From the data below, retype exactly the lines starting with the one that contains "Sprinkle over the tomatoes" and ending with the one that contains "30 minutes uncovered", both included.

[Materials provided Boundary: Start]

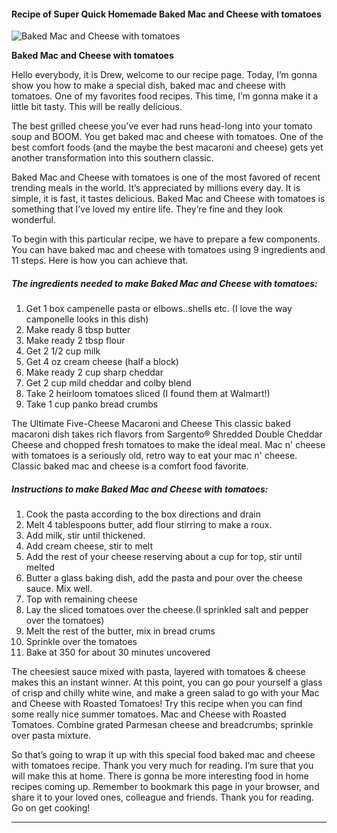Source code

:             

#### Recipe of Super Quick Homemade Baked Mac and Cheese with tomatoes

![Baked Mac and Cheese with tomatoes](https://img-global.cpcdn.com/recipes/6470360607227904/751x532cq70/baked-mac-and-cheese-with-tomatoes-recipe-main-photo.jpg)

**Baked Mac and Cheese with tomatoes**

Hello everybody, it is Drew, welcome to our recipe page. Today, I’m gonna show you how to make a special dish, baked mac and cheese with tomatoes. One of my favorites food recipes. This time, I’m gonna make it a little bit tasty. This will be really delicious.

The best grilled cheese you've ever had runs head-long into your tomato soup and BOOM. You get baked mac and cheese with tomatoes. One of the best comfort foods (and the maybe the best macaroni and cheese) gets yet another transformation into this southern classic.

Baked Mac and Cheese with tomatoes is one of the most favored of recent trending meals in the world. It’s appreciated by millions every day. It is simple, it is fast, it tastes delicious. Baked Mac and Cheese with tomatoes is something that I’ve loved my entire life. They’re fine and they look wonderful.

To begin with this particular recipe, we have to prepare a few components. You can have baked mac and cheese with tomatoes using 9 ingredients and 11 steps. Here is how you can achieve that.

##### The ingredients needed to make Baked Mac and Cheese with tomatoes:

1.  Get 1 box campenelle pasta or elbows..shells etc. (I love the way camponelle looks in this dish)
2.  Make ready 8 tbsp butter
3.  Make ready 2 tbsp flour
4.  Get 2 1/2 cup milk
5.  Get 4 oz cream cheese (half a block)
6.  Make ready 2 cup sharp cheddar
7.  Get 2 cup mild cheddar and colby blend
8.  Take 2 heirloom tomatoes sliced (I found them at Walmart!)
9.  Take 1 cup panko bread crumbs

The Ultimate Five-Cheese Macaroni and Cheese This classic baked macaroni dish takes rich flavors from Sargento® Shredded Double Cheddar Cheese and chopped fresh tomatoes to make the ideal meal. Mac n' cheese with tomatoes is a seriously old, retro way to eat your mac n' cheese. Classic baked mac and cheese is a comfort food favorite.

##### Instructions to make Baked Mac and Cheese with tomatoes:

1.  Cook the pasta according to the box directions and drain
2.  Melt 4 tablespoons butter, add flour stirring to make a roux.
3.  Add milk, stir until thickened.
4.  Add cream cheese, stir to melt
5.  Add the rest of your cheese reserving about a cup for top, stir until melted
6.  Butter a glass baking dish, add the pasta and pour over the cheese sauce. Mix well.
7.  Top with remaining cheese
8.  Lay the sliced tomatoes over the cheese.(I sprinkled salt and pepper over the tomatoes)
9.  Melt the rest of the butter, mix in bread crums
10.  Sprinkle over the tomatoes
11.  Bake at 350 for about 30 minutes uncovered

The cheesiest sauce mixed with pasta, layered with tomatoes & cheese makes this an instant winner. At this point, you can go pour yourself a glass of crisp and chilly white wine, and make a green salad to go with your Mac and Cheese with Roasted Tomatoes! Try this recipe when you can find some really nice summer tomatoes. Mac and Cheese with Roasted Tomatoes. Combine grated Parmesan cheese and breadcrumbs; sprinkle over pasta mixture.

So that’s going to wrap it up with this special food baked mac and cheese with tomatoes recipe. Thank you very much for reading. I’m sure that you will make this at home. There is gonna be more interesting food in home recipes coming up. Remember to bookmark this page in your browser, and share it to your loved ones, colleague and friends. Thank you for reading. Go on get cooking!

* * *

[Materials provided Boundary: End]

Answer for this exercise
10.  Sprinkle over the tomatoes
11.  Bake at 350 for about 30 minutes uncovered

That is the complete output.